» **The problem**
From the line containing "so as to help" down to the last line of the records below, restate each line word for word and leave out the rest.

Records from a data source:
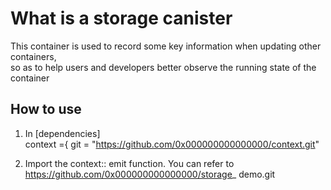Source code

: # What is a storage canister
  This container is used to record some key information when updating other containers,  
  so as to help users and developers better observe the running state of the container
## How to use
1. In [dependencies]  
context ={ git = "https://github.com/0x000000000000000/context.git"  

2. Import the context:: emit function. You can refer to   
https://github.com/0x000000000000000/storage_ demo.git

» **Answer to this problem**
  so as to help users and developers better observe the running state of the container
## How to use
1. In [dependencies]  
context ={ git = "https://github.com/0x000000000000000/context.git"  

2. Import the context:: emit function. You can refer to   
https://github.com/0x000000000000000/storage_ demo.git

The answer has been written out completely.